Abacavir is a nucleoside reverse transcriptase inhibitor (NRTI) indicated in antiretroviral combination therapy for the treatment of HIV infection. In the European Union, it is available as Ziagen, in combination with lamivudine as Kivexa, and in combination with lamivudine and zidovudine as Trizivir.

The CHMP concluded a number of referral procedures under Article 29 of Directive 2001/83/EC, as amended.

This type of procedure is initiated by one or more Member States in cases where an agreement cannot be reached in the context of the mutual-recognition procedure or the decentralised procedure. The medicinal products concerned are:

* Ciclosporine IDL and associated names (ciclosporin), 25mg, 50mg and 100mg capsules, from International Drug Licensing, used as an immunosuppressant drug, it said.

The procedure was initiated as a result of disagreements between some Member States regarding the bioequivalence of this medicine with the reference medicine.

The CHMP concluded that the data and the justification presented were not adequate to confirm the bioequivalence. The CHMP recommended the refusal of the marketing authorisation in the concerned Member States, and the suspension of the marketing authorisation for Ciclosporin IDL in the Member States where the medicine is currently authorised.

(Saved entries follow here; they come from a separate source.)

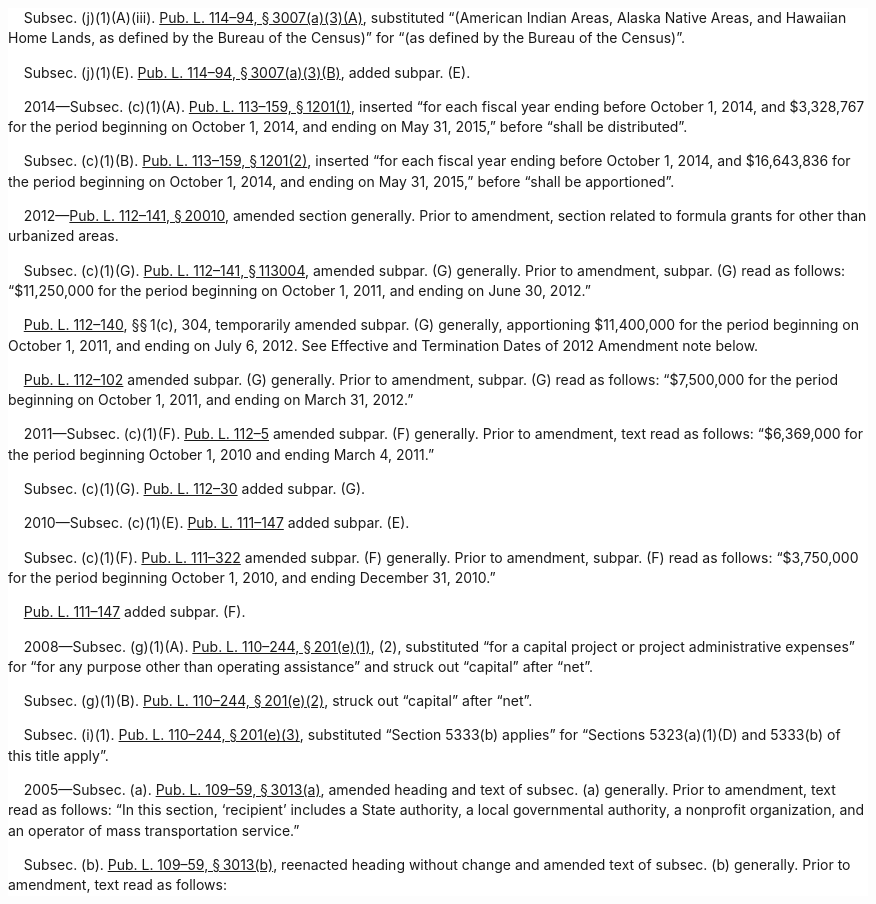     Subsec. (j)(1)(A)(iii). [Pub. L. 114–94, § 3007(a)(3)(A)][/us/pl/114/94/s3007/a/3/A], substituted “(American Indian Areas, Alaska Native Areas, and Hawaiian Home Lands, as defined by the Bureau of the Census)” for “(as defined by the Bureau of the Census)”.

    Subsec. (j)(1)(E). [Pub. L. 114–94, § 3007(a)(3)(B)][/us/pl/114/94/s3007/a/3/B], added subpar. (E).

    2014—Subsec. (c)(1)(A). [Pub. L. 113–159, § 1201(1)][/us/pl/113/159/s1201/1], inserted “for each fiscal year ending before October 1, 2014, and $3,328,767 for the period beginning on October 1, 2014, and ending on May 31, 2015,” before “shall be distributed”.

    Subsec. (c)(1)(B). [Pub. L. 113–159, § 1201(2)][/us/pl/113/159/s1201/2], inserted “for each fiscal year ending before October 1, 2014, and $16,643,836 for the period beginning on October 1, 2014, and ending on May 31, 2015,” before “shall be apportioned”.

    2012—[Pub. L. 112–141, § 20010][/us/pl/112/141/s20010], amended section generally. Prior to amendment, section related to formula grants for other than urbanized areas.

    Subsec. (c)(1)(G). [Pub. L. 112–141, § 113004][/us/pl/112/141/s113004], amended subpar. (G) generally. Prior to amendment, subpar. (G) read as follows: “$11,250,000 for the period beginning on October 1, 2011, and ending on June 30, 2012.”

    [Pub. L. 112–140][/us/pl/112/140], §§ 1(c), 304, temporarily amended subpar. (G) generally, apportioning $11,400,000 for the period beginning on October 1, 2011, and ending on July 6, 2012. See Effective and Termination Dates of 2012 Amendment note below.

    [Pub. L. 112–102][/us/pl/112/102] amended subpar. (G) generally. Prior to amendment, subpar. (G) read as follows: “$7,500,000 for the period beginning on October 1, 2011, and ending on March 31, 2012.”

    2011—Subsec. (c)(1)(F). [Pub. L. 112–5][/us/pl/112/5] amended subpar. (F) generally. Prior to amendment, text read as follows: “$6,369,000 for the period beginning October 1, 2010 and ending March 4, 2011.”

    Subsec. (c)(1)(G). [Pub. L. 112–30][/us/pl/112/30] added subpar. (G).

    2010—Subsec. (c)(1)(E). [Pub. L. 111–147][/us/pl/111/147] added subpar. (E).

    Subsec. (c)(1)(F). [Pub. L. 111–322][/us/pl/111/322] amended subpar. (F) generally. Prior to amendment, subpar. (F) read as follows: “$3,750,000 for the period beginning October 1, 2010, and ending December 31, 2010.”

    [Pub. L. 111–147][/us/pl/111/147] added subpar. (F).

    2008—Subsec. (g)(1)(A). [Pub. L. 110–244, § 201(e)(1)][/us/pl/110/244/s201/e/1], (2), substituted “for a capital project or project administrative expenses” for “for any purpose other than operating assistance” and struck out “capital” after “net”.

    Subsec. (g)(1)(B). [Pub. L. 110–244, § 201(e)(2)][/us/pl/110/244/s201/e/2], struck out “capital” after “net”.

    Subsec. (i)(1). [Pub. L. 110–244, § 201(e)(3)][/us/pl/110/244/s201/e/3], substituted “Section 5333(b) applies” for “Sections 5323(a)(1)(D) and 5333(b) of this title apply”.

    2005—Subsec. (a). [Pub. L. 109–59, § 3013(a)][/us/pl/109/59/s3013/a], amended heading and text of subsec. (a) generally. Prior to amendment, text read as follows: “In this section, ‘recipient’ includes a State authority, a local governmental authority, a nonprofit organization, and an operator of mass transportation service.”

    Subsec. (b). [Pub. L. 109–59, § 3013(b)][/us/pl/109/59/s3013/b], reenacted heading without change and amended text of subsec. (b) generally. Prior to amendment, text read as follows:


[/us/usc/t40/s14102]: https://publicdocs.github.io/go/links?ns=uslm&ref=%2Fus%2Fusc%2Ft40%2Fs14102
[/us/usc/t23/s120/b]: https://publicdocs.github.io/go/links?ns=uslm&ref=%2Fus%2Fusc%2Ft23%2Fs120%2Fb
[/us/usc/t23/s120/b]: https://publicdocs.github.io/go/links?ns=uslm&ref=%2Fus%2Fusc%2Ft23%2Fs120%2Fb
[/us/usc/t42/s603/a/5/C/vii]: https://publicdocs.github.io/go/links?ns=uslm&ref=%2Fus%2Fusc%2Ft42%2Fs603%2Fa%2F5%2FC%2Fvii
[/us/usc/t42/s9902/2]: https://publicdocs.github.io/go/links?ns=uslm&ref=%2Fus%2Fusc%2Ft42%2Fs9902%2F2
[/us/pl/103/272/s1/d]: https://publicdocs.github.io/go/links?ns=uslm&ref=%2Fus%2Fpl%2F103%2F272%2Fs1%2Fd
[/us/stat/108/809]: https://publicdocs.github.io/go/links?ns=uslm&ref=%2Fus%2Fstat%2F108%2F809
[/us/pl/105/178/s3014/a]: https://publicdocs.github.io/go/links?ns=uslm&ref=%2Fus%2Fpl%2F105%2F178%2Fs3014%2Fa
[/us/stat/112/359]: https://publicdocs.github.io/go/links?ns=uslm&ref=%2Fus%2Fstat%2F112%2F359
[/us/pl/109/59]: https://publicdocs.github.io/go/links?ns=uslm&ref=%2Fus%2Fpl%2F109%2F59
[/us/stat/119/1545]: https://publicdocs.github.io/go/links?ns=uslm&ref=%2Fus%2Fstat%2F119%2F1545
[/us/pl/110/244/s201/e]: https://publicdocs.github.io/go/links?ns=uslm&ref=%2Fus%2Fpl%2F110%2F244%2Fs201%2Fe
[/us/stat/122/1610]: https://publicdocs.github.io/go/links?ns=uslm&ref=%2Fus%2Fstat%2F122%2F1610
[/us/pl/111/147/s434]: https://publicdocs.github.io/go/links?ns=uslm&ref=%2Fus%2Fpl%2F111%2F147%2Fs434
[/us/stat/124/89]: https://publicdocs.github.io/go/links?ns=uslm&ref=%2Fus%2Fstat%2F124%2F89
[/us/pl/111/322/s2304]: https://publicdocs.github.io/go/links?ns=uslm&ref=%2Fus%2Fpl%2F111%2F322%2Fs2304
[/us/stat/124/3527]: https://publicdocs.github.io/go/links?ns=uslm&ref=%2Fus%2Fstat%2F124%2F3527
[/us/pl/112/5/s304]: https://publicdocs.github.io/go/links?ns=uslm&ref=%2Fus%2Fpl%2F112%2F5%2Fs304
[/us/stat/125/19]: https://publicdocs.github.io/go/links?ns=uslm&ref=%2Fus%2Fstat%2F125%2F19
[/us/pl/112/30/s134]: https://publicdocs.github.io/go/links?ns=uslm&ref=%2Fus%2Fpl%2F112%2F30%2Fs134
[/us/stat/125/351]: https://publicdocs.github.io/go/links?ns=uslm&ref=%2Fus%2Fstat%2F125%2F351
[/us/pl/112/102/s304]: https://publicdocs.github.io/go/links?ns=uslm&ref=%2Fus%2Fpl%2F112%2F102%2Fs304
[/us/stat/126/277]: https://publicdocs.github.io/go/links?ns=uslm&ref=%2Fus%2Fstat%2F126%2F277
[/us/pl/112/140/s304]: https://publicdocs.github.io/go/links?ns=uslm&ref=%2Fus%2Fpl%2F112%2F140%2Fs304
[/us/stat/126/398]: https://publicdocs.github.io/go/links?ns=uslm&ref=%2Fus%2Fstat%2F126%2F398
[/us/pl/112/141/s20010]: https://publicdocs.github.io/go/links?ns=uslm&ref=%2Fus%2Fpl%2F112%2F141%2Fs20010
[/us/stat/126/680]: https://publicdocs.github.io/go/links?ns=uslm&ref=%2Fus%2Fstat%2F126%2F680
[/us/pl/113/159/s1201]: https://publicdocs.github.io/go/links?ns=uslm&ref=%2Fus%2Fpl%2F113%2F159%2Fs1201
[/us/stat/128/1845]: https://publicdocs.github.io/go/links?ns=uslm&ref=%2Fus%2Fstat%2F128%2F1845
[/us/pl/114/21/s1201]: https://publicdocs.github.io/go/links?ns=uslm&ref=%2Fus%2Fpl%2F114%2F21%2Fs1201
[/us/stat/129/222]: https://publicdocs.github.io/go/links?ns=uslm&ref=%2Fus%2Fstat%2F129%2F222
[/us/pl/114/41/s1201]: https://publicdocs.github.io/go/links?ns=uslm&ref=%2Fus%2Fpl%2F114%2F41%2Fs1201
[/us/stat/129/450]: https://publicdocs.github.io/go/links?ns=uslm&ref=%2Fus%2Fstat%2F129%2F450
[/us/pl/114/73/s1201]: https://publicdocs.github.io/go/links?ns=uslm&ref=%2Fus%2Fpl%2F114%2F73%2Fs1201
[/us/stat/129/572]: https://publicdocs.github.io/go/links?ns=uslm&ref=%2Fus%2Fstat%2F129%2F572
[/us/pl/114/87/s1201]: https://publicdocs.github.io/go/links?ns=uslm&ref=%2Fus%2Fpl%2F114%2F87%2Fs1201
[/us/stat/129/681]: https://publicdocs.github.io/go/links?ns=uslm&ref=%2Fus%2Fstat%2F129%2F681
[/us/pl/114/94/s3007]: https://publicdocs.github.io/go/links?ns=uslm&ref=%2Fus%2Fpl%2F114%2F94%2Fs3007
[/us/stat/129/1464]: https://publicdocs.github.io/go/links?ns=uslm&ref=%2Fus%2Fstat%2F129%2F1464
[/us/usc/t23/s204]: https://publicdocs.github.io/go/links?ns=uslm&ref=%2Fus%2Fusc%2Ft23%2Fs204
[/us/pl/112/141/s1119/a]: https://publicdocs.github.io/go/links?ns=uslm&ref=%2Fus%2Fpl%2F112%2F141%2Fs1119%2Fa
[/us/stat/126/473]: https://publicdocs.github.io/go/links?ns=uslm&ref=%2Fus%2Fstat%2F126%2F473
[/us/pl/112/141]: https://publicdocs.github.io/go/links?ns=uslm&ref=%2Fus%2Fpl%2F112%2F141
[/us/pl/114/94/s3007/b/1]: https://publicdocs.github.io/go/links?ns=uslm&ref=%2Fus%2Fpl%2F114%2F94%2Fs3007%2Fb%2F1
[/us/pl/114/94/s3007/b/2/A]: https://publicdocs.github.io/go/links?ns=uslm&ref=%2Fus%2Fpl%2F114%2F94%2Fs3007%2Fb%2F2%2FA
[/us/pl/114/94/s3007/a/1]: https://publicdocs.github.io/go/links?ns=uslm&ref=%2Fus%2Fpl%2F114%2F94%2Fs3007%2Fa%2F1
[/us/pl/114/87/s1201/1]: https://publicdocs.github.io/go/links?ns=uslm&ref=%2Fus%2Fpl%2F114%2F87%2Fs1201%2F1
[/us/pl/114/73/s1201/1]: https://publicdocs.github.io/go/links?ns=uslm&ref=%2Fus%2Fpl%2F114%2F73%2Fs1201%2F1
[/us/pl/114/41/s1201/1]: https://publicdocs.github.io/go/links?ns=uslm&ref=%2Fus%2Fpl%2F114%2F41%2Fs1201%2F1
[/us/pl/114/21/s1201/1]: https://publicdocs.github.io/go/links?ns=uslm&ref=%2Fus%2Fpl%2F114%2F21%2Fs1201%2F1
[/us/pl/114/94/s3007/a/1]: https://publicdocs.github.io/go/links?ns=uslm&ref=%2Fus%2Fpl%2F114%2F94%2Fs3007%2Fa%2F1
[/us/pl/114/87/s1201/2]: https://publicdocs.github.io/go/links?ns=uslm&ref=%2Fus%2Fpl%2F114%2F87%2Fs1201%2F2
[/us/pl/114/73/s1201/2]: https://publicdocs.github.io/go/links?ns=uslm&ref=%2Fus%2Fpl%2F114%2F73%2Fs1201%2F2
[/us/pl/114/41/s1201/2]: https://publicdocs.github.io/go/links?ns=uslm&ref=%2Fus%2Fpl%2F114%2F41%2Fs1201%2F2
[/us/pl/114/21/s1201/2]: https://publicdocs.github.io/go/links?ns=uslm&ref=%2Fus%2Fpl%2F114%2F21%2Fs1201%2F2
[/us/pl/114/94/s3007/b/2/B]: https://publicdocs.github.io/go/links?ns=uslm&ref=%2Fus%2Fpl%2F114%2F94%2Fs3007%2Fb%2F2%2FB
[/us/pl/114/94/s3007/b/2/C]: https://publicdocs.github.io/go/links?ns=uslm&ref=%2Fus%2Fpl%2F114%2F94%2Fs3007%2Fb%2F2%2FC
[/us/pl/114/94/s3007/a/2]: https://publicdocs.github.io/go/links?ns=uslm&ref=%2Fus%2Fpl%2F114%2F94%2Fs3007%2Fa%2F2
[/us/pl/114/94/s3007/a/3/A]: https://publicdocs.github.io/go/links?ns=uslm&ref=%2Fus%2Fpl%2F114%2F94%2Fs3007%2Fa%2F3%2FA
[/us/pl/114/94/s3007/a/3/B]: https://publicdocs.github.io/go/links?ns=uslm&ref=%2Fus%2Fpl%2F114%2F94%2Fs3007%2Fa%2F3%2FB
[/us/pl/113/159/s1201/1]: https://publicdocs.github.io/go/links?ns=uslm&ref=%2Fus%2Fpl%2F113%2F159%2Fs1201%2F1
[/us/pl/113/159/s1201/2]: https://publicdocs.github.io/go/links?ns=uslm&ref=%2Fus%2Fpl%2F113%2F159%2Fs1201%2F2
[/us/pl/112/141/s20010]: https://publicdocs.github.io/go/links?ns=uslm&ref=%2Fus%2Fpl%2F112%2F141%2Fs20010
[/us/pl/112/141/s113004]: https://publicdocs.github.io/go/links?ns=uslm&ref=%2Fus%2Fpl%2F112%2F141%2Fs113004
[/us/pl/112/140]: https://publicdocs.github.io/go/links?ns=uslm&ref=%2Fus%2Fpl%2F112%2F140
[/us/pl/112/102]: https://publicdocs.github.io/go/links?ns=uslm&ref=%2Fus%2Fpl%2F112%2F102
[/us/pl/112/5]: https://publicdocs.github.io/go/links?ns=uslm&ref=%2Fus%2Fpl%2F112%2F5
[/us/pl/112/30]: https://publicdocs.github.io/go/links?ns=uslm&ref=%2Fus%2Fpl%2F112%2F30
[/us/pl/111/147]: https://publicdocs.github.io/go/links?ns=uslm&ref=%2Fus%2Fpl%2F111%2F147
[/us/pl/111/322]: https://publicdocs.github.io/go/links?ns=uslm&ref=%2Fus%2Fpl%2F111%2F322
[/us/pl/111/147]: https://publicdocs.github.io/go/links?ns=uslm&ref=%2Fus%2Fpl%2F111%2F147
[/us/pl/110/244/s201/e/1]: https://publicdocs.github.io/go/links?ns=uslm&ref=%2Fus%2Fpl%2F110%2F244%2Fs201%2Fe%2F1
[/us/pl/110/244/s201/e/2]: https://publicdocs.github.io/go/links?ns=uslm&ref=%2Fus%2Fpl%2F110%2F244%2Fs201%2Fe%2F2
[/us/pl/110/244/s201/e/3]: https://publicdocs.github.io/go/links?ns=uslm&ref=%2Fus%2Fpl%2F110%2F244%2Fs201%2Fe%2F3
[/us/pl/109/59/s3013/a]: https://publicdocs.github.io/go/links?ns=uslm&ref=%2Fus%2Fpl%2F109%2F59%2Fs3013%2Fa
[/us/pl/109/59/s3013/b]: https://publicdocs.github.io/go/links?ns=uslm&ref=%2Fus%2Fpl%2F109%2F59%2Fs3013%2Fb
[/us/pl/109/59/s3013/c]: https://publicdocs.github.io/go/links?ns=uslm&ref=%2Fus%2Fpl%2F109%2F59%2Fs3013%2Fc
[/us/usc/t49/s5338/a]: https://publicdocs.github.io/go/links?ns=uslm&ref=%2Fus%2Fusc%2Ft49%2Fs5338%2Fa
[/us/pl/109/59/s3013/d]: https://publicdocs.github.io/go/links?ns=uslm&ref=%2Fus%2Fpl%2F109%2F59%2Fs3013%2Fd
[/us/pl/109/59/s3002/b/4]: https://publicdocs.github.io/go/links?ns=uslm&ref=%2Fus%2Fpl%2F109%2F59%2Fs3002%2Fb%2F4
[/us/pl/109/59/s3013/e/1]: https://publicdocs.github.io/go/links?ns=uslm&ref=%2Fus%2Fpl%2F109%2F59%2Fs3013%2Fe%2F1
[/us/pl/109/59/s3002/b/4]: https://publicdocs.github.io/go/links?ns=uslm&ref=%2Fus%2Fpl%2F109%2F59%2Fs3002%2Fb%2F4
[/us/pl/109/59/s3013/e/2]: https://publicdocs.github.io/go/links?ns=uslm&ref=%2Fus%2Fpl%2F109%2F59%2Fs3013%2Fe%2F2
[/us/pl/109/59/s3013/f]: https://publicdocs.github.io/go/links?ns=uslm&ref=%2Fus%2Fpl%2F109%2F59%2Fs3013%2Ff
[/us/pl/109/59/s3013/g]: https://publicdocs.github.io/go/links?ns=uslm&ref=%2Fus%2Fpl%2F109%2F59%2Fs3013%2Fg
[/us/pl/109/59/s3013/g/2]: https://publicdocs.github.io/go/links?ns=uslm&ref=%2Fus%2Fpl%2F109%2F59%2Fs3013%2Fg%2F2
[/us/pl/109/59/s3013/h]: https://publicdocs.github.io/go/links?ns=uslm&ref=%2Fus%2Fpl%2F109%2F59%2Fs3013%2Fh
[/us/pl/109/59/s3013/g/2]: https://publicdocs.github.io/go/links?ns=uslm&ref=%2Fus%2Fpl%2F109%2F59%2Fs3013%2Fg%2F2
[/us/pl/109/59/s3013/g/2]: https://publicdocs.github.io/go/links?ns=uslm&ref=%2Fus%2Fpl%2F109%2F59%2Fs3013%2Fg%2F2
[/us/pl/105/178/s3014/a/1]: https://publicdocs.github.io/go/links?ns=uslm&ref=%2Fus%2Fpl%2F105%2F178%2Fs3014%2Fa%2F1
[/us/pl/105/178/s3014/a/2]: https://publicdocs.github.io/go/links?ns=uslm&ref=%2Fus%2Fpl%2F105%2F178%2Fs3014%2Fa%2F2
[/us/pl/114/94]: https://publicdocs.github.io/go/links?ns=uslm&ref=%2Fus%2Fpl%2F114%2F94
[/us/pl/114/94/s1003]: https://publicdocs.github.io/go/links?ns=uslm&ref=%2Fus%2Fpl%2F114%2F94%2Fs1003
[/us/usc/t5/s5313]: https://publicdocs.github.io/go/links?ns=uslm&ref=%2Fus%2Fusc%2Ft5%2Fs5313
[/us/pl/112/141/s20010]: https://publicdocs.github.io/go/links?ns=uslm&ref=%2Fus%2Fpl%2F112%2F141%2Fs20010
[/us/pl/112/141/s3/a]: https://publicdocs.github.io/go/links?ns=uslm&ref=%2Fus%2Fpl%2F112%2F141%2Fs3%2Fa
[/us/usc/t23/s101]: https://publicdocs.github.io/go/links?ns=uslm&ref=%2Fus%2Fusc%2Ft23%2Fs101
[/us/pl/112/141/s113004]: https://publicdocs.github.io/go/links?ns=uslm&ref=%2Fus%2Fpl%2F112%2F141%2Fs113004
[/us/pl/112/141/s114001]: https://publicdocs.github.io/go/links?ns=uslm&ref=%2Fus%2Fpl%2F112%2F141%2Fs114001
[/us/usc/t49/s5305]: https://publicdocs.github.io/go/links?ns=uslm&ref=%2Fus%2Fusc%2Ft49%2Fs5305
[/us/pl/112/140]: https://publicdocs.github.io/go/links?ns=uslm&ref=%2Fus%2Fpl%2F112%2F140
[/us/pl/112/140]: https://publicdocs.github.io/go/links?ns=uslm&ref=%2Fus%2Fpl%2F112%2F140
[/us/pl/112/141]: https://publicdocs.github.io/go/links?ns=uslm&ref=%2Fus%2Fpl%2F112%2F141
[/us/pl/112/140]: https://publicdocs.github.io/go/links?ns=uslm&ref=%2Fus%2Fpl%2F112%2F140
[/us/pl/112/140/s1/c]: https://publicdocs.github.io/go/links?ns=uslm&ref=%2Fus%2Fpl%2F112%2F140%2Fs1%2Fc
[/us/usc/t23/s101]: https://publicdocs.github.io/go/links?ns=uslm&ref=%2Fus%2Fusc%2Ft23%2Fs101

* Prokanazol and associated names (itraconazole), 100mg hard capsules, from PRO.MED.CS Praha a.s., intended for the treatment of certain fungal infections, it said.

The procedure was initiated because of concerns by some Member States over bioequivalence of the medicine with the reference medicine.

The CHMP concluded that bioequivalence with the reference medicine has not been demonstrated. The CHMP recommended the refusal of the marketing authorisations in the concerned Member States, and the suspension of the marketing authorisation in the Member States where the product is currently authorised.

The CHMP started a referral for valproate-containing medicines, on the request of the Netherlands, because of concerns related to the efficacy of these medicines when used in the treatment of manic episodes in patients with bipolar disorder, it said.

The referral was initiated under Article 31 of Directive 2001/83/EC, as amended.

A more detailed CHMP meeting report will be published shortly, it said.